[Opening Data for the task section]

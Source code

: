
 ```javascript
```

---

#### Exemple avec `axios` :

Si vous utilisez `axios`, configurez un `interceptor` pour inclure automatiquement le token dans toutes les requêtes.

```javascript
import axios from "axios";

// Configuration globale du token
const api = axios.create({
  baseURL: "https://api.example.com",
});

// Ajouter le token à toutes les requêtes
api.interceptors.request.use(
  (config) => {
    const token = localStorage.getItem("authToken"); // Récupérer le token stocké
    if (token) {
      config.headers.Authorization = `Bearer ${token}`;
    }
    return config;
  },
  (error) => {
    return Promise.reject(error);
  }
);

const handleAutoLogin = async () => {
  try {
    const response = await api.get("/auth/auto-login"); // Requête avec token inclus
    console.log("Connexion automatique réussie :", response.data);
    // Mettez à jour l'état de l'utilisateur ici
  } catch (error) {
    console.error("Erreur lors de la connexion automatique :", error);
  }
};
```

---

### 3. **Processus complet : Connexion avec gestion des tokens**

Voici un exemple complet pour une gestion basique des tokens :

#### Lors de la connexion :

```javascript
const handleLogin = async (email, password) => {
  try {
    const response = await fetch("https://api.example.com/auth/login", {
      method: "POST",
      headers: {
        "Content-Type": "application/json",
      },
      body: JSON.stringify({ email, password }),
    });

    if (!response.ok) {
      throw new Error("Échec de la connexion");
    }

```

[Closing Data for the task section]

## Work task
A faithful, complete copy of the entries above is required.

## Task result
Source code

:
 ```javascript
```

---

#### Exemple avec `axios` :

Si vous utilisez `axios`, configurez un `interceptor` pour inclure automatiquement le token dans toutes les requêtes.

```javascript
import axios from "axios";

// Configuration globale du token
const api = axios.create({
  baseURL: "https://api.example.com",
});

// Ajouter le token à toutes les requêtes
api.interceptors.request.use(
  (config) => {
    const token = localStorage.getItem("authToken"); // Récupérer le token stocké
    if (token) {
      config.headers.Authorization = `Bearer ${token}`;
    }
    return config;
  },
  (error) => {
    return Promise.reject(error);
  }
);

const handleAutoLogin = async () => {
  try {
    const response = await api.get("/auth/auto-login"); // Requête avec token inclus
    console.log("Connexion automatique réussie :", response.data);
    // Mettez à jour l'état de l'utilisateur ici
  } catch (error) {
    console.error("Erreur lors de la connexion automatique :", error);
  }
};
```

---

### 3. **Processus complet : Connexion avec gestion des tokens**

Voici un exemple complet pour une gestion basique des tokens :

#### Lors de la connexion :

```javascript
const handleLogin = async (email, password) => {
  try {
    const response = await fetch("https://api.example.com/auth/login", {
      method: "POST",
      headers: {
        "Content-Type": "application/json",
      },
      body: JSON.stringify({ email, password }),
    });

    if (!response.ok) {
      throw new Error("Échec de la connexion");
    }

```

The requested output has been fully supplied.